Work instruction
Only the lines from the one containing "and PerNight strategies." through the last line of the data are to be written out, exactly and in full.

Dataset

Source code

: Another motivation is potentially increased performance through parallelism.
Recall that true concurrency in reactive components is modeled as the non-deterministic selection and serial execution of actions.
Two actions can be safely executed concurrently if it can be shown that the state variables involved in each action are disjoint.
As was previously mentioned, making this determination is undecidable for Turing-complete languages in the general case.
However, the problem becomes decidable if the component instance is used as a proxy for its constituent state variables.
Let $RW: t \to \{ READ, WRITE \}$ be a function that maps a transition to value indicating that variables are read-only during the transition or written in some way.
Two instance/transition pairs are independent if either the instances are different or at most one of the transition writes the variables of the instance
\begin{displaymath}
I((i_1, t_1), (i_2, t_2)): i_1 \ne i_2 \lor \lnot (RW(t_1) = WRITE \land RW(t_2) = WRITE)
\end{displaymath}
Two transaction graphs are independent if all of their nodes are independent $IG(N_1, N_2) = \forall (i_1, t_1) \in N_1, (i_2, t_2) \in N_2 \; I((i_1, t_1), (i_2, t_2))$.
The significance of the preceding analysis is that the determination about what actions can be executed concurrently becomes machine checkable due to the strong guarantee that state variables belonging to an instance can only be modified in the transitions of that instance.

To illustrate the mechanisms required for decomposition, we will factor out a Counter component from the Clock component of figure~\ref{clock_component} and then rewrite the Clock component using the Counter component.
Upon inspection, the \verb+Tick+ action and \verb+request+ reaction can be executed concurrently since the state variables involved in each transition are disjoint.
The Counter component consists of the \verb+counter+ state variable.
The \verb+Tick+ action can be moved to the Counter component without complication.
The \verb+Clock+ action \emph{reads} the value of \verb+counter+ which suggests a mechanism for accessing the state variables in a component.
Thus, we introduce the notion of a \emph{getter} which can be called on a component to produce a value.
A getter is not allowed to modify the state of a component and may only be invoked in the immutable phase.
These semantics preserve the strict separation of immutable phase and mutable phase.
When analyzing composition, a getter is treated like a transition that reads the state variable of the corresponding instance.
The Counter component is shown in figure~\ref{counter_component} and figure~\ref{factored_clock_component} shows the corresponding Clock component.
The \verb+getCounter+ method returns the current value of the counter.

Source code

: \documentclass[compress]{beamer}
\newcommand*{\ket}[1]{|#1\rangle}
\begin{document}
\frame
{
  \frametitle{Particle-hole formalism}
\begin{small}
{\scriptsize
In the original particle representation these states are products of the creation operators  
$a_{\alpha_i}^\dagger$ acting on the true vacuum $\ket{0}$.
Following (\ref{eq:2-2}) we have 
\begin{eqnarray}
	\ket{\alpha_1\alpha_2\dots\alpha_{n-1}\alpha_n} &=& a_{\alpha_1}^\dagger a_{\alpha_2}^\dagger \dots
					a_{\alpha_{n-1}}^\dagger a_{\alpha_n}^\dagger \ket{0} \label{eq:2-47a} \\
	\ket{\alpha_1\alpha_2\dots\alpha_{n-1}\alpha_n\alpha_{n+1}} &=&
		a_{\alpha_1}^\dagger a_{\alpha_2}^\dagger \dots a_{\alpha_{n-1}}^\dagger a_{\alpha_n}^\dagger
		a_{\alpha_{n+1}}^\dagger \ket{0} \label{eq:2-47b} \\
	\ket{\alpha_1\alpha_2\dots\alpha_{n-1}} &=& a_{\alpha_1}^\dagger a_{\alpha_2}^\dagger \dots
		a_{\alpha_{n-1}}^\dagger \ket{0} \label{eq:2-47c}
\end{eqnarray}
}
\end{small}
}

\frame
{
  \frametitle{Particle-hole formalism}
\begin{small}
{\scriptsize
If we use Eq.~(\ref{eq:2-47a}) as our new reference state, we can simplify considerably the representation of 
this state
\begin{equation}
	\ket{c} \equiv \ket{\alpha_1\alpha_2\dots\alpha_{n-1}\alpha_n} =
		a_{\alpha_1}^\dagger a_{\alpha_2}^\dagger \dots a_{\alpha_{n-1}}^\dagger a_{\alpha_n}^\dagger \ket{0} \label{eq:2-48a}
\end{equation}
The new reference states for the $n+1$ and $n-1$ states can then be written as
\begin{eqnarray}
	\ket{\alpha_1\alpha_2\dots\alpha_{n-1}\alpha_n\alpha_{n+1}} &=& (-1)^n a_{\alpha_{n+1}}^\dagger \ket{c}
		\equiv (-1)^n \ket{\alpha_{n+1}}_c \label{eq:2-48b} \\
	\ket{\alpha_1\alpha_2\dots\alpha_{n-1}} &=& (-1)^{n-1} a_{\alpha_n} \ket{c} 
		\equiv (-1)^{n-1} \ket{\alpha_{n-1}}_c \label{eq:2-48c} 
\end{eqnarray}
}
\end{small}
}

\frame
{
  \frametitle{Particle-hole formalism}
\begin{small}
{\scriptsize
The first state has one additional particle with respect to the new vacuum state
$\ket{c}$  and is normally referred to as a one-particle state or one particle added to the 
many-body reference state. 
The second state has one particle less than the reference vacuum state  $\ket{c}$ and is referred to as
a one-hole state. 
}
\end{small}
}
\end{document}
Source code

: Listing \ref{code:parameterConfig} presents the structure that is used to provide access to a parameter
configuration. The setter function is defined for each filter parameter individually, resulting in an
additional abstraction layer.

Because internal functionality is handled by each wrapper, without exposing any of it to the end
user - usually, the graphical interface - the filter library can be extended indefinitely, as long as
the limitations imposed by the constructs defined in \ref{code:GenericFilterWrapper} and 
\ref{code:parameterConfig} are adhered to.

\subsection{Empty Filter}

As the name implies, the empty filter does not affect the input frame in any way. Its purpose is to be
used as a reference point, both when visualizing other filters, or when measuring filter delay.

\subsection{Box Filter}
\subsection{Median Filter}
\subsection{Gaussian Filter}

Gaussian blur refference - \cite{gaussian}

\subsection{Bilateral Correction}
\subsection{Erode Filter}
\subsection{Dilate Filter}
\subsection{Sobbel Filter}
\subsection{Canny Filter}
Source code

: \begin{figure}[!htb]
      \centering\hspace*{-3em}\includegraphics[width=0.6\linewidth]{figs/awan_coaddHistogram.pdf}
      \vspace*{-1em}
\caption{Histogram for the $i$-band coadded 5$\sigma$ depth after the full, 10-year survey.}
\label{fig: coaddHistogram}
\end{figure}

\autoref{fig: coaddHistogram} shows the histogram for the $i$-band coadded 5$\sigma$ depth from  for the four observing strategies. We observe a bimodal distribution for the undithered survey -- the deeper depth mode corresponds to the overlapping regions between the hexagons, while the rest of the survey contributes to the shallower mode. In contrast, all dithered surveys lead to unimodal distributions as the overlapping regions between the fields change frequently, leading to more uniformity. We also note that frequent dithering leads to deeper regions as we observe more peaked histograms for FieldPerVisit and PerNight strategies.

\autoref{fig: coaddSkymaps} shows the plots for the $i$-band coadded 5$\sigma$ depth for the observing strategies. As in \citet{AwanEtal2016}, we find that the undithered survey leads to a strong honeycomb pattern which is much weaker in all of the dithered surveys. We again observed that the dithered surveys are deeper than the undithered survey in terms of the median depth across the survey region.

Solution to the problem
\autoref{fig: coaddHistogram} shows the histogram for the $i$-band coadded 5$\sigma$ depth from  for the four observing strategies. We observe a bimodal distribution for the undithered survey -- the deeper depth mode corresponds to the overlapping regions between the hexagons, while the rest of the survey contributes to the shallower mode. In contrast, all dithered surveys lead to unimodal distributions as the overlapping regions between the fields change frequently, leading to more uniformity. We also note that frequent dithering leads to deeper regions as we observe more peaked histograms for FieldPerVisit and PerNight strategies.

\autoref{fig: coaddSkymaps} shows the plots for the $i$-band coadded 5$\sigma$ depth for the observing strategies. As in \citet{AwanEtal2016}, we find that the undithered survey leads to a strong honeycomb pattern which is much weaker in all of the dithered surveys. We again observed that the dithered surveys are deeper than the undithered survey in terms of the median depth across the survey region.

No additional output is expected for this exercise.